Whatever — I still grooved big-time on Bryan Alexander’s Web 2.0: A New Wave of Innovation for Teaching and Learning?, and right up front he notes “the label ‘Web 2.0’ is far less important than the concepts, projects, and practices included in its scope.”
I’m so pleased Dr. Alexander was tapped to write this for the EDUCAUSE Review, as he lays down nifty riffs like this one:
Amid this flurry of Web services, what are the pedagogical possibilities? Like many computer-mediated techniques for teaching and learning, some of these possibilities start from pre-Web practices. For example, we have long taught and learned from news articles. Indeed, a popular metaphor for describing RSS reading is the clipping service of old. Since blogs, most social bookmarking tools, and other services are organized in reverse chronological order, their very architecture orients them, or at least their front pages, toward the present moment. Web 2.0 therefore supports queries for information and reflections on current events of all sorts. Given bloggers’ propensity for linking, not to mention some services’ ability to search links, blogs and other platforms readily lead the searcher to further sources. Students can search the blogosphere for political commentary, current cultural items, public developments in science, business news, and so on.
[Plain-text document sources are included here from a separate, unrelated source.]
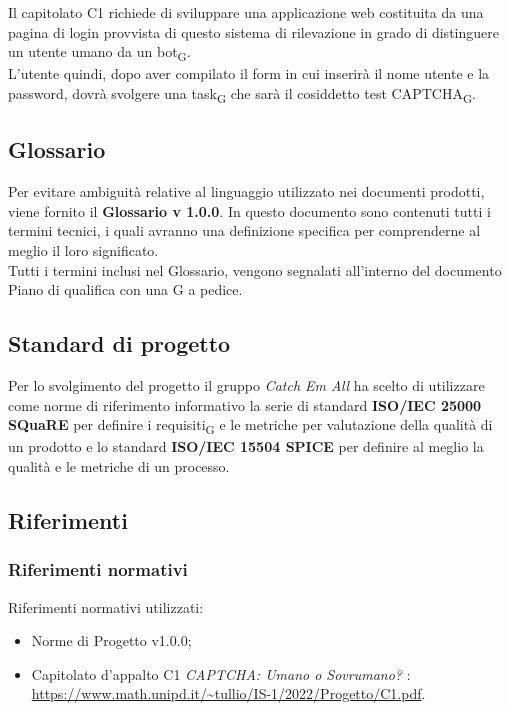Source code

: Il capitolato C1 richiede di sviluppare una applicazione web costituita da una pagina di login provvista di questo sistema di rilevazione in grado di distinguere un utente umano da un bot\textsubscript{G}.\\
L'utente quindi, dopo aver compilato il form in cui inserirà il nome utente e la password, dovrà svolgere una task\textsubscript{G} che sarà il cosiddetto test CAPTCHA\textsubscript{G}.



\subsection{Glossario}
Per evitare ambiguità relative al linguaggio utilizzato nei documenti prodotti, viene fornito il \textbf{Glossario v 1.0.0}. In questo documento sono contenuti tutti i termini tecnici, i quali avranno una definizione specifica per comprenderne al meglio il loro significato.\\
Tutti i termini inclusi nel Glossario, vengono segnalati all'interno del documento Piano di qualifica con una G a pedice.


\subsection{Standard di progetto}
Per lo svolgimento del progetto il gruppo \textit{Catch Em All} ha scelto di utilizzare come norme di riferimento informativo la serie di standard \textbf{ISO/IEC 25000 SQuaRE} per definire i requisiti\textsubscript{G} e le metriche per valutazione della qualità di un prodotto e lo standard \textbf{ISO/IEC 15504 SPICE} per definire al meglio la qualità e le metriche di un processo.

\subsection{Riferimenti}
\subsubsection{Riferimenti normativi}
Riferimenti normativi utilizzati:
\begin{itemize}
	\item Norme di Progetto v1.0.0;
	\item Capitolato d'appalto C1 \textit{CAPTCHA: Umano o Sovrumano?} : \\
		\url{https://www.math.unipd.it/~tullio/IS-1/2022/Progetto/C1.pdf}.
\end{itemize}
The ability to save and share a search, and in the case of PubSub, to literally search the future, lets students and faculty follow a search over time, perhaps across a span of weeks in a semester. As the live content changes, tools like Waypath’s topic stream, BlogPulse’s trend visualizations, or DayPop’s word generator let a student analyze how a story, topic, idea, or discussion changes over time. Furthermore, the social nature of these tools means that collaboration between classes, departments, campuses, or regions is easily supported. One could imagine faculty and students across the United States following, for example, the career of an Islamic feminist or the outcome of a genomic patent and discussing the issue through these and other Web 2.0 tools. Such a collaboration could, in turn, be discovered, followed, and perhaps joined by students and faculty around the world. Extending the image, one can imagine such a social research object becoming a learning object or an alternative to courseware.
And as Scott adds, there are a few surprises (another here) in this comprehensive overview.
And a hearty thanks to you for pointing to Bryan’s Infocult in the past…you were my conduit to that particular gem.
Like you, I’m just so grateful for Bryan’s contribution. His presence in the discourse is so unique, and so, so cool.